• [What to do]: Scan the data for "resultType" and copy each matching line.

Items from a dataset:
◇ ◇ ◇

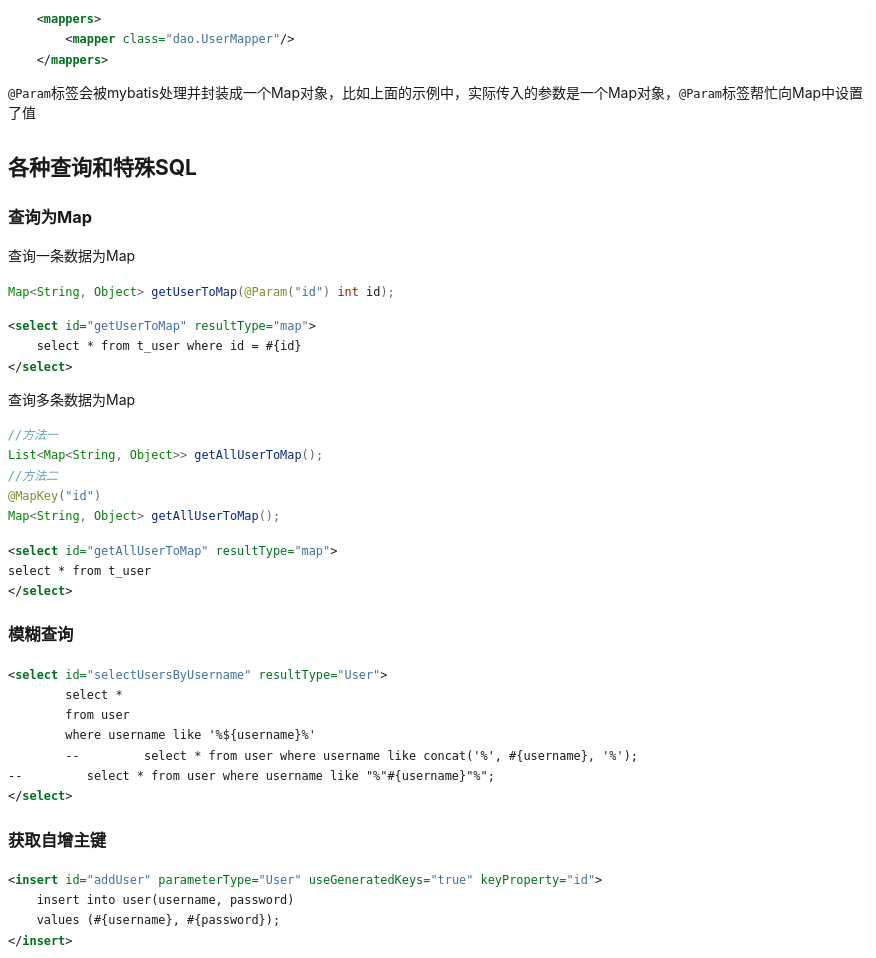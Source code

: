 
```xml
    <mappers>
        <mapper class="dao.UserMapper"/>
    </mappers>
```

`@Param`标签会被mybatis处理并封装成一个Map对象，比如上面的示例中，实际传入的参数是一个Map对象，`@Param`标签帮忙向Map中设置了值

## 各种查询和特殊SQL

### 查询为Map

查询一条数据为Map

```java
Map<String, Object> getUserToMap(@Param("id") int id);
```

```xml
<select id="getUserToMap" resultType="map">
	select * from t_user where id = #{id}
</select>
```

查询多条数据为Map

```java
//方法一
List<Map<String, Object>> getAllUserToMap();
//方法二
@MapKey("id")
Map<String, Object> getAllUserToMap();
```

```xml
<select id="getAllUserToMap" resultType="map">
select * from t_user
</select>
```

### 模糊查询

```xml
<select id="selectUsersByUsername" resultType="User">
        select *
        from user
        where username like '%${username}%'
        --         select * from user where username like concat('%', #{username}, '%');
--         select * from user where username like "%"#{username}"%";
</select>
```

### 获取自增主键

```xml
<insert id="addUser" parameterType="User" useGeneratedKeys="true" keyProperty="id">
    insert into user(username, password)
    values (#{username}, #{password});
</insert>
```
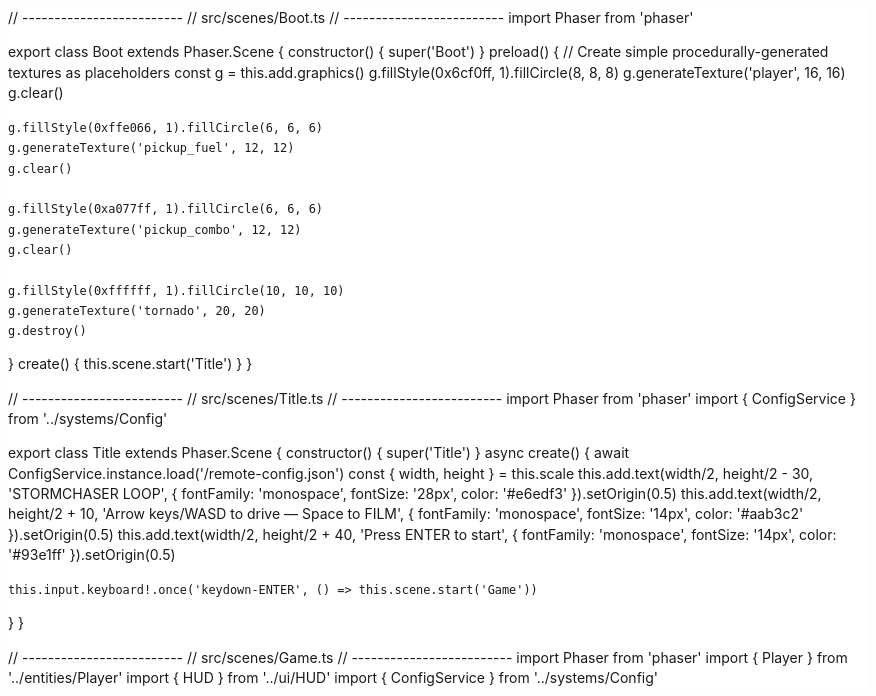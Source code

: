 // -------------------------
// src/scenes/Boot.ts
// -------------------------
import Phaser from 'phaser'

export class Boot extends Phaser.Scene {
  constructor() { super('Boot') }
  preload() {
    // Create simple procedurally-generated textures as placeholders
    const g = this.add.graphics()
    g.fillStyle(0x6cf0ff, 1).fillCircle(8, 8, 8)
    g.generateTexture('player', 16, 16)
    g.clear()

    g.fillStyle(0xffe066, 1).fillCircle(6, 6, 6)
    g.generateTexture('pickup_fuel', 12, 12)
    g.clear()

    g.fillStyle(0xa077ff, 1).fillCircle(6, 6, 6)
    g.generateTexture('pickup_combo', 12, 12)
    g.clear()

    g.fillStyle(0xffffff, 1).fillCircle(10, 10, 10)
    g.generateTexture('tornado', 20, 20)
    g.destroy()
  }
  create() { this.scene.start('Title') }
}

// -------------------------
// src/scenes/Title.ts
// -------------------------
import Phaser from 'phaser'
import { ConfigService } from '../systems/Config'

export class Title extends Phaser.Scene {
  constructor() { super('Title') }
  async create() {
    await ConfigService.instance.load('/remote-config.json')
    const { width, height } = this.scale
    this.add.text(width/2, height/2 - 30, 'STORMCHASER LOOP', { fontFamily: 'monospace', fontSize: '28px', color: '#e6edf3' }).setOrigin(0.5)
    this.add.text(width/2, height/2 + 10, 'Arrow keys/WASD to drive — Space to FILM', { fontFamily: 'monospace', fontSize: '14px', color: '#aab3c2' }).setOrigin(0.5)
    this.add.text(width/2, height/2 + 40, 'Press ENTER to start', { fontFamily: 'monospace', fontSize: '14px', color: '#93e1ff' }).setOrigin(0.5)

    this.input.keyboard!.once('keydown-ENTER', () => this.scene.start('Game'))
  }
}

// -------------------------
// src/scenes/Game.ts
// -------------------------
import Phaser from 'phaser'
import { Player } from '../entities/Player'
import { HUD } from '../ui/HUD'
import { ConfigService } from '../systems/Config'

◇ ◇ ◇

• [Response box]:
<select id="getUserToMap" resultType="map">
<select id="getAllUserToMap" resultType="map">
<select id="selectUsersByUsername" resultType="User">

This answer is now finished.